A zoning change in Fort Lauderdale has increased the allowable density of developments near the Brightline station, Sturgis said. “The west side of the tracks, which is where their station is located, has not been as successful [as the east side] from a redevelopment standpoint,” he said. “So, I think the up-zoning will spur additional mixed-use development in that area.”
In Downtown West Palm Beach, ZOM Living is building Watermark, an eight-story, 154-unit residence for retirees one block from the Brightline station. Drawn by the proximity of the station and other downtown attractions, ZOM acquired the development site last summer in a closing that was delayed, but not canceled, by COVID, West said.
In Miami, Motwani said that Miami Worldcenter has been moving full steam ahead. The project’s master plan calls for 1,875 residential units, 2,050 hotel rooms, and half a million square feet of exposition space, retail space spanning 300,000 square feet, and as much as 300,000 square feet of office space.
About $1.2 billion of projects in the phased, $4 billion Miami Worldcenter development have been completed, he said. Among the high-rise finished products are Caoba, a 44-story apartment building with 444 units, and Paramount Miami Worldcenter, a 569-unit, 60-story condominium overlooking Biscayne Bay.
“In 2020, we topped off three buildings and started a new one,” Motwani said. Last year, the development team also “sold over $100 million of land to various developers who have discussed starting construction this year.” Among other projects headed for a 2021 groundbreaking, construction could start this year on Legacy Hotel and Residences, a 39-story, mixed-use building with 255 hotel rooms and 278 condo units.
A muted MiamiCentral
These days, MiamiCentral station is one of the quietest places in Downtown Miami. With no train service, people get in line not to buy a ride, but to dine inside of a Chick-fil-A restaurant on the ground floor of the station.
FECI has leased 87,000 square feet of retail space at MiamiCentral and has 50,000 square feet of inventory, said Zach Winkler, an executive vice president at brokerage firm JLL, which is marketing the space. The firm has not adjusted asking rates for leased space at MiamiCentral, despite the temporary shutdown of train service.
Most tenants with signed leases will occupy space at MiamiCentral after Brightline resumes rail service, probably in the fourth quarter of 2021, Winkler said.
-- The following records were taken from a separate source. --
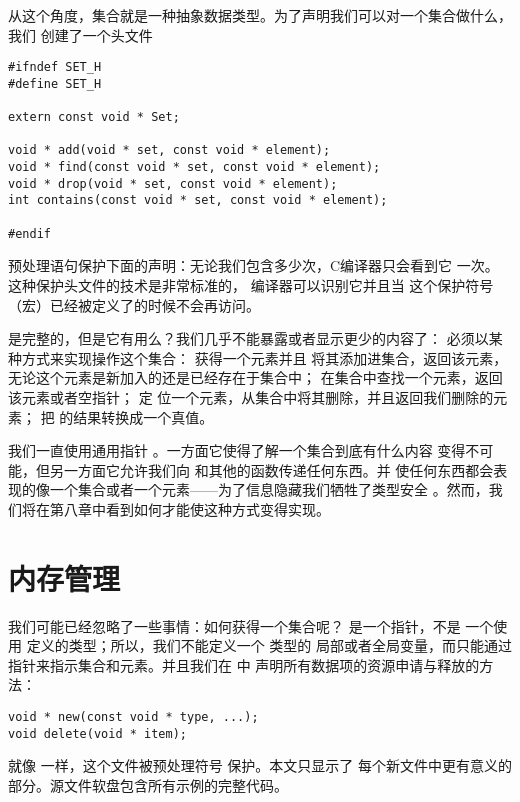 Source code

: 从这个角度，集合就是一种抽象数据类型。为了声明我们可以对一个集合做什么，我们
创建了一个头文件
\begin{lstlisting}
#ifndef SET_H
#define SET_H

extern const void * Set;

void * add(void * set, const void * element);
void * find(const void * set, const void * element);
void * drop(void * set, const void * element);
int contains(const void * set, const void * element);

#endif
\end{lstlisting}

预处理语句保护下面的声明：无论我们包含多少次，C编译器只会看到它
一次。这种保护头文件的技术是非常标准的， 编译器可以识别它并且当
这个保护符号（宏）已经被定义了的时候不会再访问。

 是完整的，但是它有用么？我们几乎不能暴露或者显示更少的内容了：
 必须以某种方式来实现操作这个集合： 获得一个元素并且
将其添加进集合，返回该元素，无论这个元素是新加入的还是已经存在于集合中；
 在集合中查找一个元素，返回该元素或者空指针； 定
位一个元素，从集合中将其删除，并且返回我们删除的元素； 把
 的结果转换成一个真值。

我们一直使用通用指针 。一方面它使得了解一个集合到底有什么内容
变得不可能，但另一方面它允许我们向 和其他的函数传递任何东西。并
使任何东西都会表现的像一个集合或者一个元素——为了信息隐藏我们牺牲了类型安全
。然而，我们将在第八章中看到如何才能使这种方式变得实现。

\section{内存管理}
我们可能已经忽略了一些事情：如何获得一个集合呢？ 是一个指针，不是
一个使用  定义的类型；所以，我们不能定义一个 类型的
局部或者全局变量，而只能通过指针来指示集合和元素。并且我们在 中
声明所有数据项的资源申请与释放的方法：
\begin{lstlisting}
void * new(const void * type, ...);
void delete(void * item);
\end{lstlisting}
就像 一样，这个文件被预处理符号 保护。本文只显示了
每个新文件中更有意义的部分。源文件软盘包含所有示例的完整代码。

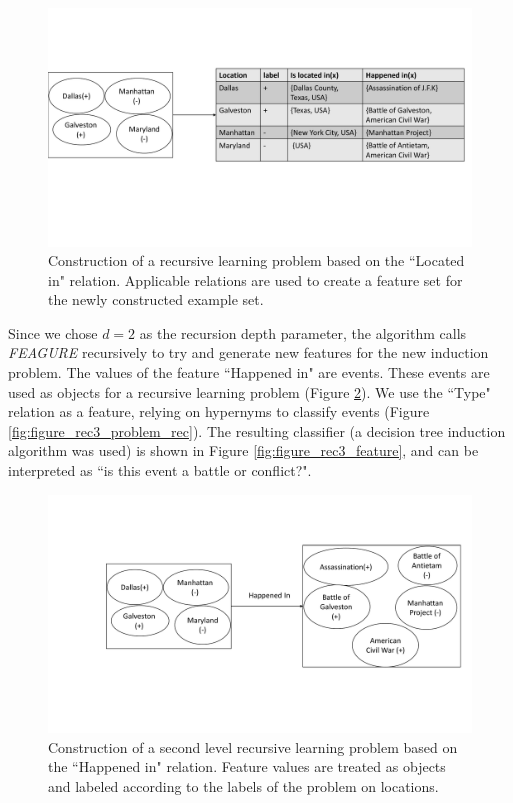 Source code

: \documentclass[letterpaper]{article} %
\theoremstyle{definition}
\begin{document}
\begin{figure}[!h]
	\centering
	\includegraphics[width=\linewidth]{figure_rec3_problem_new}
	\caption{Construction of a recursive learning problem based on the ``Located in" relation. Applicable relations are used to create a feature set for the newly constructed example set.}
	\label{fig:figure_rec3_problem}
\end{figure}

Since we chose $d=2$ as the recursion depth parameter, the algorithm calls \emph{FEAGURE} recursively to try and generate new features for the new induction problem.
The values of the feature ``Happened in" are events. These events are used as objects for a recursive learning problem (Figure \ref{fig:figure_rec3_example_rec}).
We use the ``Type" relation as a feature, relying on hypernyms to classify events (Figure \ref{fig:figure_rec3_problem_rec}).
The resulting classifier (a decision tree induction algorithm was used) is shown in Figure \ref{fig:figure_rec3_feature}, and can be interpreted as ``is this event a battle or conflict?".

\begin{figure}[!h]
	\centering
	\includegraphics[width=0.9\linewidth]{figure_rec3_example_rec_new}
	\caption{Construction of a second level recursive learning problem based on the ``Happened in" relation. Feature values are treated as objects and labeled according to the labels of the problem on locations.}
	\label{fig:figure_rec3_example_rec}
\end{figure}
\end{document}

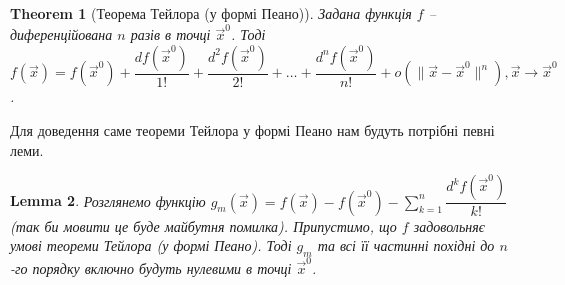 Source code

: \documentclass[a4paper, 10pt]{article}
\theoremstyle{theoremdd}
\newtheorem{theorem}{Theorem}[subsection]
\theoremstyle{theoremdd}
\theoremstyle{theoremdd}
\theoremstyle{theoremdd}
\theoremstyle{theoremdd}
\theoremstyle{theoremdd}
\theoremstyle{theoremdd}
\theoremstyle{theoremdd}
\newtheorem{lemma}[theorem]{Lemma}
\theoremstyle{theoremdd}
\newcommand\Norm[1]{\|#1\|}
\begin{document}

\begin{theorem}[Теорема Тейлора (у формі Пеано)]
Задана функція $f$ -- диференційована $n$ разів в точці $\vec{x}^0$. Тоді\\
$f(\vec{x}) = f(\vec{x}^0) + \dfrac{df(\vec{x}^0)}{1!} + \dfrac{d^2 f(\vec{x}^0)}{2!} + \dots  + \dfrac{d^{n} f(\vec{x}^0)}{n!} + o(\Norm{\vec{x}-\vec{x}^0}^n), \vec{x} \to \vec{x}^0$.
\end{theorem}

Для доведення саме теореми Тейлора у формі Пеано нам будуть потрібні певні леми.

\begin{lemma}
Розглянемо функцію $g_m(\vec{x}) = f(\vec{x}) - f(\vec{x}^0) - \displaystyle\sum_{k=1}^n \dfrac{d^k f(\vec{x}^0)}{k!}$ (так би мовити це буде майбутня помилка). Припустимо, що $f$ задовольняє умові теореми Тейлора (у формі Пеано). Тоді $g_m$ та всі її частинні похідні до $n$-го порядку включно будуть нулевими в точці $\vec{x}^0$.
\end{lemma}
\end{document}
“It is no secret that the trains not running definitely hurt from a leasing standpoint,” he said. “But we’re seeing a lot of good forward momentum and a lot of optimism about everything once the trains start running again.”
Winkler cited the transit-intensive quality of the MiamiCentral’s location near stations for other transit services: Metromover (for short trips around Downtown Miami) and Metrorail (for longer trips to suburban stops south of the central business district).
“It’s really a connection point to all of South Florida,” Winkler said. “To a certain degree, it’s comparable to the connectivity of Grand Central or Penn Station, in terms of how it connects regional trains and local trains.”
Transit-oriented development is spreading south of Downtown Miami, too.
The Miami-Dade County government has issued requests for mixed-use development proposals next to several stations on its Metrorail line, including stops in Coconut Grove, Coral Gables and South Miami, said Javier Aviňó, a partner at law firm Bilzin Sumberg, who leads its land development and government relations practice group.
In the Miami area, “Metromover and Metrorail are integrated into FECI and Brightline,” said Aviňó, “so when you talk about one, you kind of have to talk about them all holistically, because it becomes a network.”
Brightline has also continued to work toward putting new stations between the three existing ones in South Florida and extending its passenger train service to the Orlando area, including a stop near Walt Disney World.
“The big tie-in is really Orlando,” Motwani said. “You’ve got 60 million people [per year] visiting there.”